Every major city that has any problem with homelessness (which, I think, is all of them) realizes that steps must be taken to curb the burden of panhandlers. However, as reported through the Post-Dispatch this morning, St. Louis government officials are taking an unusual approach to correcting the problem in the city’s Central West End.
The St. Louis Treasurer and "parking czar" has donated a decommissioned and refurbished parking meter to the area in an effort to reduce begging. The idea is that rather than give change to the homeless, visitors to one of the fine establishments surrounding the intersection of Maryland and Euclid will drop their change into a meter (if for no other reason to remind themselves that they just waited 35 minutes to find a meter they were required to throw change into).

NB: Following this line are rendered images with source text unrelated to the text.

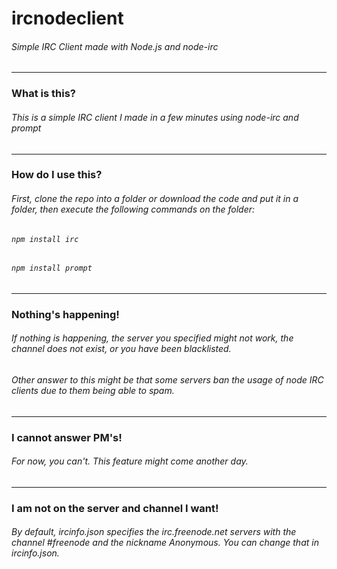 # ircnodeclient

###### Simple IRC Client made with Node.js and node-irc
---
### What is this? ###
###### This is a simple IRC client I made in a few minutes using node-irc and prompt
---
### How do I use this? ###
###### First, clone the repo into a folder or download the code and put it in a folder, then execute the following commands on the folder:
###### `npm install irc`
###### `npm install prompt`
---
### Nothing's happening! ###
###### If nothing is happening, the server you specified might not work, the channel does not exist, or you have been blacklisted.
###### Other answer to this might be that some servers ban the usage of node IRC clients due to them being able to spam.
---
### I cannot answer PM's! ###
###### For now, you can't. This feature might come another day.
---
### I am not on the server and channel I want! ###
###### By default, ircinfo.json specifies the irc.freenode.net servers with the channel #freenode and the nickname Anonymous. You can change that in ircinfo.json.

The funds are intended to help aid homeless service agencies, but more importantly, the presence of the meter will "discourage panhandling by providing some competition for change, while
at the same time giving folks on [sic] alternative route for their altruism."
Really? Competition is going to make beggars go away? I’m aware of the fact that the meter will be an alternative target for quarters, but I really hope no one at city hall thinks that its presence will reduce panhandling. As a matter of fact, if I were a beggar, I’d be even more obnoxious because I’d know if I didn’t annoy you enough, you’d give those coins to an inanimate object. Better yet, I’d do it while standing right next to the meter, so that any joy you get from giving is canceled out by the guilt of not giving to me.
I can see it now: an anti-panhandling meter surrounded by 15 panhandlers. Great idea.